Al ascender pasó entre desconocidos que ignoraron su propósito, que no lo miraron a los ojos, que rara vez se preguntaron cómo podía aquel anciano añoso decidirse a tal peripecia. Ascendió lento, viendo pasar a su lado vidas que sonreían, que tenían adónde ir y motivos para reír que él no tenía. Subió luchando con las rocas una a una, acompañado en su ascenso por barandales endebles y flechas pintadas al descuido. Tenía que llegar junto a la cruz vacía y sentir su propio vacío reflejado en ella.

Cada tanto se detenía con los pies firmes sobre una gran superficie rocosa y miraba a su alrededor. Las alturas le mostraban la pequeñez de las pequeñas vidas como la suya, pero también le abrían en los ojos una grandeza que prometía una inmensidad para el alma. Empezó a desearse en la cima de todo, donde el vacío y la altura se reúnen y producen un milagroso vértigo de felicidad sin aferramientos ni puntos de apoyo.

Ya muy cansado, con el pecho agitado por la sonora respiración, alcanzó la base de la cruz y levantó los ojos. Para su sorpresa las nubes corrían sobre la faz del cielo con delicada soltura y la cruz parecía deslizarse en sentido contrario, móvil, viva. La cruz vacía estaba viva como él mismo en ese momento de reconocimiento mutuo con la silenciosa mole de concreto y mística cristiana. No podía rezar, sin embargo. Los hombres vacíos no rezan.

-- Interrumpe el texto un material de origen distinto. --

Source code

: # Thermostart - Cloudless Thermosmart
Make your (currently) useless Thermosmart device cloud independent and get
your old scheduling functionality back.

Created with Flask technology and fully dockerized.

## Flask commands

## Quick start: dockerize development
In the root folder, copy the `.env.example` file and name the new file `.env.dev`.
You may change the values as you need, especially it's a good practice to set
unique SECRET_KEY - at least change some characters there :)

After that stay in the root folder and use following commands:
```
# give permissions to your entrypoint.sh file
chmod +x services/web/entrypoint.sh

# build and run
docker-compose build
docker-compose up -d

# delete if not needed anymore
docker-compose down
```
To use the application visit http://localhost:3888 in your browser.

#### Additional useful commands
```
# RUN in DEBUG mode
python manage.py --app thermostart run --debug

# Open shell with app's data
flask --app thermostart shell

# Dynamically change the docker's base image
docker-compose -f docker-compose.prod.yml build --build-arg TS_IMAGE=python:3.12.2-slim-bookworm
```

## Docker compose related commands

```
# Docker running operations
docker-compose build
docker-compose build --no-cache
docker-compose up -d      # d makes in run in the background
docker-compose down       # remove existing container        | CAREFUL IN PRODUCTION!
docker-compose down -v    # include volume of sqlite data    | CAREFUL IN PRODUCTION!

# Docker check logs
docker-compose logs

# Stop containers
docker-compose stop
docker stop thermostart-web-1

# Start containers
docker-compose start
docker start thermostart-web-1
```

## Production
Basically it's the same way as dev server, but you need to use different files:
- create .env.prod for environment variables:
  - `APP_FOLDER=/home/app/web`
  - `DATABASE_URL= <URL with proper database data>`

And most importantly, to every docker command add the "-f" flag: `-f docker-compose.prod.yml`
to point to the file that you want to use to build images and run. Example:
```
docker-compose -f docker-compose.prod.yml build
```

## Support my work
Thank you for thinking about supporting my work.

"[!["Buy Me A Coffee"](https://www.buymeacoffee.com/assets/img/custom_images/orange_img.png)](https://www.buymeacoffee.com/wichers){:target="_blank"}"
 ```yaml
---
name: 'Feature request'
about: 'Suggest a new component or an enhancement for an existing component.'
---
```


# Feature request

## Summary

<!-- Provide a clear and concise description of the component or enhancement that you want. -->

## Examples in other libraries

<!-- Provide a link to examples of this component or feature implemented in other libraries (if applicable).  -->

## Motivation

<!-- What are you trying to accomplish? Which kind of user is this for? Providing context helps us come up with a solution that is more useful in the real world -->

Pensó en bajar, pero la altura lo sedujo. Vio un sendero dibujado, azarosamente o no, por pies no adheridos a un rumbo y decidió perderse en él. El sendero lo llevó justo a lo más espacioso de las alturas del cerro, donde el cielo se abría por completo sobre su cabeza. Sintió que era el momento de tenderse en el suelo, sobre una piedra plana y un poco de pasto tierno, con la botella de agua a modo de almohadilla para su cuello. Abrió los ojos y miró a lo alto. Las nubes bajas seguían correteando en lo alto, y sus sombras jugaban con la sombra de la cruz. Dos aguiluchos habían levantado el vuelo más arriba aún que la cúspide de la cruz, buscando la cima celeste y más arriba aún, quién podría decir qué tan arriba, unos diseños de nubes esporádicas daban pinceladas a la bóveda celeste. Todo era un gran vacío ahora, pero un vacío pleno al cual entregarse. Voló con los aguiluchos, surcó el cielo con las nubes, sintió el cerro girar sobre el eje de la Tierra. Estaba vivo, y así murió, cuando dejó salir su ansia de sentido en una exhalación profunda y su corazón, cansado, se detuvo. Sus ojos siguieron mirando aún por mucho tiempo, maravillados.